Dosage form	FOR SUSPENSION
Renal impairment	For GFR 30-59 mL/min: reduce dose to 60 mg/m2. For GFR 15-29 mL/min: reduce dose to 45 mg/m2. Not recommended for GFR <15 mL/min.
Liver impairment	Child-Pugh A: no adjustment. Child-Pugh B: reduce dose to 60 mg/m2. Child-Pugh C: not recommended.
Pediatric use	2.5 mg/kg intravenously over 1 hour once daily for 5 consecutive days every 28 days; maximum dose 90 mg/m2.
Geriatric use	No specific dose adjustment; monitor renal function closely and reduce dose per renal adjustment guidelines.

Use during pregnancy

1st trimester	Consult provider
2nd trimester	Consult provider
3rd trimester	Consult provider

Clinical note

Comprehensive clinical and safety monograph for NUZOLVENCE (NUZOLVENCE).

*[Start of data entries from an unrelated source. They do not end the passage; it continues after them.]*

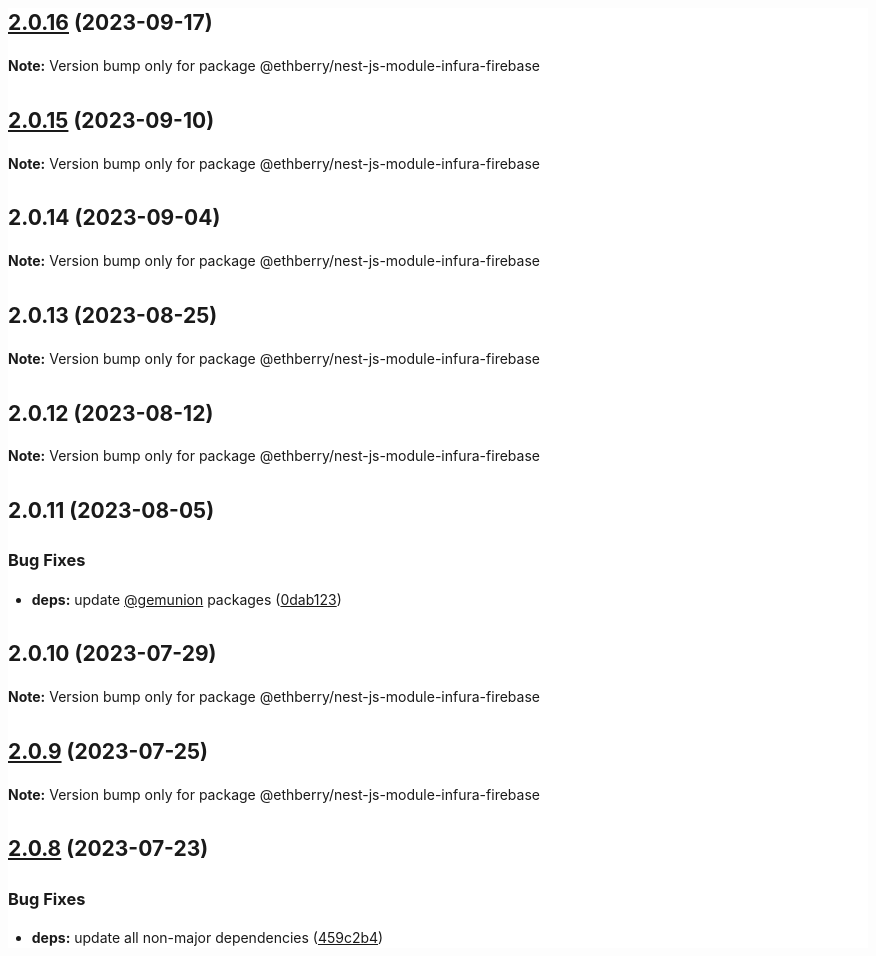 ## [2.0.16](https://github.com/ethberry/nestjs-packages/compare/@ethberry/nest-js-module-infura-firebase@2.0.15...@ethberry/nest-js-module-infura-firebase@2.0.16) (2023-09-17)

**Note:** Version bump only for package @ethberry/nest-js-module-infura-firebase

## [2.0.15](https://github.com/ethberry/nestjs-packages/compare/@ethberry/nest-js-module-infura-firebase@2.0.14...@ethberry/nest-js-module-infura-firebase@2.0.15) (2023-09-10)

**Note:** Version bump only for package @ethberry/nest-js-module-infura-firebase

## 2.0.14 (2023-09-04)

**Note:** Version bump only for package @ethberry/nest-js-module-infura-firebase

## 2.0.13 (2023-08-25)

**Note:** Version bump only for package @ethberry/nest-js-module-infura-firebase

## 2.0.12 (2023-08-12)

**Note:** Version bump only for package @ethberry/nest-js-module-infura-firebase

## 2.0.11 (2023-08-05)

### Bug Fixes

- **deps:** update [@gemunion](https://github.com/gemunion) packages ([0dab123](https://github.com/ethberry/nestjs-packages/commit/0dab123b949b832c932e78c2f9c41d3a15f3ff7b))

## 2.0.10 (2023-07-29)

**Note:** Version bump only for package @ethberry/nest-js-module-infura-firebase

## [2.0.9](https://github.com/ethberry/nestjs-packages/compare/@ethberry/nest-js-module-infura-firebase@2.0.8...@ethberry/nest-js-module-infura-firebase@2.0.9) (2023-07-25)

**Note:** Version bump only for package @ethberry/nest-js-module-infura-firebase

## [2.0.8](https://github.com/ethberry/nestjs-packages/compare/@ethberry/nest-js-module-infura-firebase@2.0.7...@ethberry/nest-js-module-infura-firebase@2.0.8) (2023-07-23)

### Bug Fixes

- **deps:** update all non-major dependencies ([459c2b4](https://github.com/ethberry/nestjs-packages/commit/459c2b4c98dae98c921ccc61c4d761a335ca4112))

Breastfeeding	Present in human milk. M/P ratio unknown. Potential for serious adverse effects in breastfed infant (immunosuppression, neutropenia). Contraindicated during breastfeeding.
Teratogenic Risk	Pregnancy category X. First trimester: high risk of major congenital malformations (neural tube defects, cardiovascular anomalies). Second and third trimesters: risk of fetal growth restriction, oligohydramnios, and fetal death. Avoid in pregnancy.
Fetal Monitoring

Warnings & precautions

■ FDA Black Box Warning

None.

Side Effect Profile

Serious Effects

Absolute Contraindications

Hypersensitivity to the drug or any of its components; concomitant use with tamoxifen or other SERDs (due to additive effects); pregnancy and lactation.